Nevertheless, the coup de grace had just been delivered to erotism. Too many little pleasures were spoiled by the troubling phantom of the superb animal of delights whose figure made an impression even on our notion of death.
Summer vacation over, and now, having moved into the second form, a radical change seemed to have occurred in my classmates. Their voices were different, they were smoking. They were shaving a hint of beard, they went out bareheaded, were wearing knickers or long trousers. Onanism yielded to braggadocio. Dirty post cards were circulating. En masse, all these lads were turning towards women like plants turn towards the sun. It was then that, in order to keep in step with the rest, I began to play out of tune with my nature, and to warp it.
Rushing headlong towards their truth, they swirled me towards falsehood. What interested them repelled me; I blamed that upon my ignorance. I admired their dash, their composure, their unselfconsciousness.
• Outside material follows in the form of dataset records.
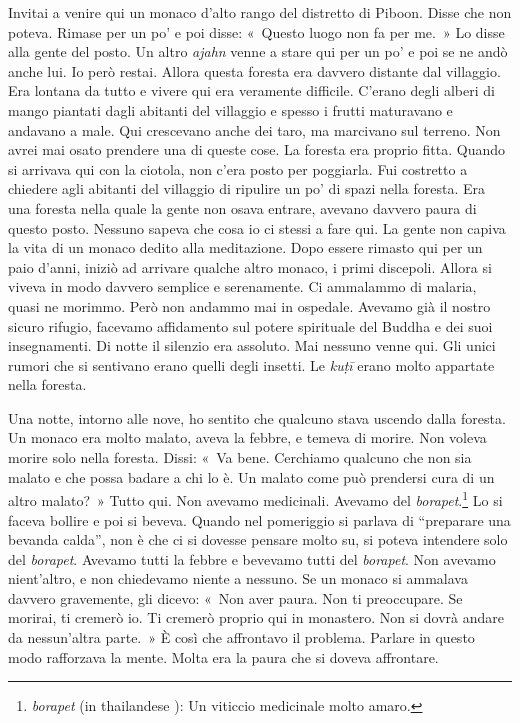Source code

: Invitai a venire qui un monaco d'alto rango del distretto di Piboon.
Disse che non poteva. Rimase per un po' e poi disse: «~Questo luogo non
fa per me.~» Lo disse alla gente del posto. Un altro \emph{ajahn} venne
a stare qui per un po' e poi se ne andò anche lui. Io però restai.
Allora questa foresta era davvero distante dal villaggio. Era lontana da
tutto e vivere qui era veramente difficile. C'erano degli alberi di
mango piantati dagli abitanti del villaggio e spesso i frutti maturavano
e andavano a male. Qui crescevano anche dei taro, ma marcivano sul
terreno. Non avrei mai osato prendere una di queste cose. La foresta era
proprio fitta. Quando si arrivava qui con la ciotola, non c'era posto
per poggiarla. Fui costretto a chiedere agli abitanti del villaggio di
ripulire un po' di spazi nella foresta. Era una foresta nella quale la
gente non osava entrare, avevano davvero paura di questo posto. Nessuno
sapeva che cosa io ci stessi a fare qui. La gente non capiva la vita di
un monaco dedito alla meditazione. Dopo essere rimasto qui per un paio
d'anni, iniziò ad arrivare qualche altro monaco, i primi discepoli.
Allora si viveva in modo davvero semplice e serenamente. Ci ammalammo di
malaria, quasi ne morimmo. Però non andammo mai in ospedale. Avevamo già
il nostro sicuro rifugio, facevamo affidamento sul potere spirituale del
Buddha e dei suoi insegnamenti. Di notte il silenzio era assoluto. Mai
nessuno venne qui. Gli unici rumori che si sentivano erano quelli degli
insetti. Le \emph{kuṭī} erano molto appartate nella foresta.

Una notte, intorno alle nove, ho sentito che qualcuno stava uscendo
dalla foresta. Un monaco era molto malato, aveva la febbre, e temeva di
morire. Non voleva morire solo nella foresta. Dissi: «~Va bene.
Cerchiamo qualcuno che non sia malato e che possa badare a chi lo è. Un
malato come può prendersi cura di un altro malato?~» Tutto qui. Non
avevamo medicinali. Avevamo del \emph{borapet}.\footnote{\emph{borapet}
  (in thailandese ): Un viticcio medicinale molto amaro.} Lo si
faceva bollire e poi si beveva. Quando nel pomeriggio si parlava di
``preparare una bevanda calda'', non è che ci si dovesse pensare molto
su, si poteva intendere solo del \emph{borapet}. Avevamo tutti la febbre
e bevevamo tutti del \emph{borapet}. Non avevamo nient'altro, e non
chiedevamo niente a nessuno. Se un monaco si ammalava davvero
gravemente, gli dicevo: «~Non aver paura. Non ti preoccupare. Se
morirai, ti cremerò io. Ti cremerò proprio qui in monastero. Non si
dovrà andare da nessun'altra parte.~» È così che affrontavo il problema.
Parlare in questo modo rafforzava la mente. Molta era la paura che si
doveva affrontare.

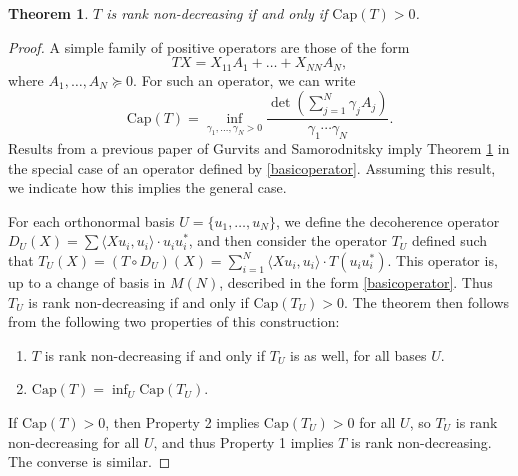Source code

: \documentclass[12pt]{article}
\newtheorem{theorem}{Theorem}
\begin{document}
\begin{theorem} \label{rankdecreasingcapacitytheorem}
    $T$ is rank non-decreasing if and only if $\text{Cap}(T) > 0$.
\end{theorem}
\begin{proof}
    A simple family of positive operators are those of the form
    \begin{equation} \label{basicoperator}
        TX = X_{11} A_1 + \dots + X_{NN} A_N,
    \end{equation}
    where $A_1,\dots,A_N \succeq 0$. For such an operator, we can write
    \[ \text{Cap}(T) = \inf_{\gamma_1, \dots, \gamma_N > 0} \frac{\det ( \sum_{j = 1}^N \gamma_j A_j )}{\gamma_1 \cdots \gamma_N}. \]
    Results from a previous paper of Gurvits and Samorodnitsky \cite{gurvits3} imply Theorem \ref{rankdecreasingcapacitytheorem} in the special case of an operator defined by \eqref{basicoperator}. Assuming this result, we indicate how this implies the general case.

    For each orthonormal basis $U = \{ u_1, \dots, u_N \}$, we define the decoherence operator $D_U(X) = \sum \langle Xu_i, u_i \rangle \cdot u_i u_i^*$, and then consider the operator $T_U$ defined such that $T_U(X) = (T \circ D_U)(X) = \sum_{i=1}^N \langle X u_i, u_i \rangle \cdot T(u_i u_i^*)$.
    This operator is, up to a change of basis in $M(N)$, described in the form \eqref{basicoperator}. Thus $T_U$ is rank non-decreasing if and only if $\text{Cap}(T_U) > 0$. The theorem then follows from the following two properties of this construction:
    \begin{enumerate}
        \item $T$ is rank non-decreasing if and only if $T_U$ is as well, for all bases $U$.
        \item $\text{Cap}(T) = \inf_U \text{Cap}(T_U)$.
    \end{enumerate}
    If $\text{Cap}(T) > 0$, then Property 2 implies $\text{Cap}(T_U) > 0$ for all $U$, so $T_U$ is rank non-decreasing for all $U$, and thus Property 1 implies $T$ is rank non-decreasing. The converse is similar.


\end{proof}
\end{document}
I forced myself to follow their example and to share their enthusiasms. I had continually to vanquish my disgust and my shame. This discipline finally bore fruit and made the task fairly easy. When things were at their worst, I'dtell myself that debauchery was rough going for everyone, but that the others faced up to the job with a better grace than I.
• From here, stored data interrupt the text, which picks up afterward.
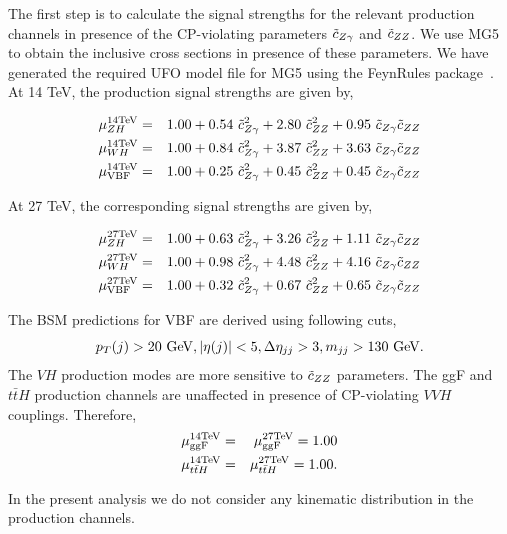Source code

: {
The first step is to calculate the signal strengths for the relevant production channels in presence of the CP-violating
parameters $\tilde c_{Z\gamma}$ and $\tilde c_{ZZ}$. We use MG5~\cite{} to obtain the inclusive cross sections in presence of these parameters. We have generated the required UFO model file for MG5 using the FeynRules package~\cite{}.  At 14 TeV, the production signal strengths are given by, }


\begin{eqnarray}\label{eq:mu14tev}
 \mu_{ZH}^{\rm 14 TeV} &=& 1.00 +  0.54~ \tilde c_{Z\gamma}^2 + 2.80~ \tilde c_{ZZ}^2 + 0.95~ \tilde c_{Z\gamma} \tilde c_{ZZ} \\
 \mu_{WH}^{\rm 14 TeV} &=& 1.00  + 0.84~ \tilde c_{Z\gamma}^2 + 3.87~ \tilde c_{ZZ}^2 
   + 3.63~\tilde c_{Z\gamma}\tilde c_{ZZ} \\
 \mu_{\rm VBF}^{\rm 14 TeV} &=& 1.00  + 0.25~ \tilde c_{Z\gamma}^2 + 0.45~ \tilde c_{ZZ}^2  
   + 0.45~\tilde c_{Z\gamma}\tilde c_{ZZ}
\end{eqnarray}




{ At 27 TeV, the corresponding signal strengths are given by,}

\begin{eqnarray}\label{eq:mu27tev}
 \mu_{ZH}^{\rm 27 TeV} &=& 1.00 +  0.63~ \tilde c_{Z\gamma}^2 + 3.26~ \tilde c_{ZZ}^2 + 1.11~ \tilde c_{Z\gamma} \tilde c_{ZZ} \\
 \mu_{WH}^{\rm 27 TeV} &=& 1.00 + 0.98~ \tilde c_{Z\gamma}^2 + 4.48~ \tilde c_{ZZ}^2 
  + 4.16~\tilde c_{Z\gamma}\tilde c_{ZZ} \\
 \mu_{\rm VBF}^{\rm 27 TeV} &=& 1.00  + 0.32~ \tilde c_{Z\gamma}^2 + 0.67~ \tilde c_{ZZ}^2  
  + 0.65~\tilde c_{Z\gamma}\tilde c_{ZZ}
\end{eqnarray}

The BSM predictions for VBF are derived using following cuts, 
\begin{equation}
 p_T(j) > 20~{\rm GeV}, |\eta(j)| < 5, \Delta\eta_{jj} > 3, m_{jj} > 130~{\rm GeV} \nonumber.
\end{equation}
The $VH$ production modes are more sensitive to $\tilde c_{ZZ}$ parameters.
The ggF and $t{\bar t}H$ production channels are unaffected in presence of CP-violating $VVH$ 
couplings. Therefore, 
% 
\begin{eqnarray}
 \mu_{\rm ggF}^{\rm 14 TeV} &=& \mu_{\rm ggF}^{\rm 27 TeV} =  1.00 \\
 \mu_{t \bar t H}^{\rm 14 TeV} &=& \mu_{t\bar t H}^{\rm 27 TeV} =  1.00 .
\end{eqnarray}

{ In the present analysis we do not consider any kinematic distribution in the production channels.} \\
On Sunday, if the weather was fair, the whole band of us would set off with our rackets, giving it out as our intention that we were off for an afternoon of tennis at Auteuil. The rackets were stowed along the way with the concierge of one of the boys whose family lived in Marseille, and from there we hastened in the direction of the rue de Provence whorehouses. Halting before the leather drape at the entrance, the timidity proper to our youth would reassert itself. We'd pace to and fro, up and down, deliberating whether to enter that doorway as bathers hesitate about plunging into cold water. We'd toss coins to decide who was to lead the way in. I'd be in a panic over the possibility that fate designate me. Whoever was chosen to go first finally sneaked along the wall, slunk inside, the rest of us on his heels and in single file.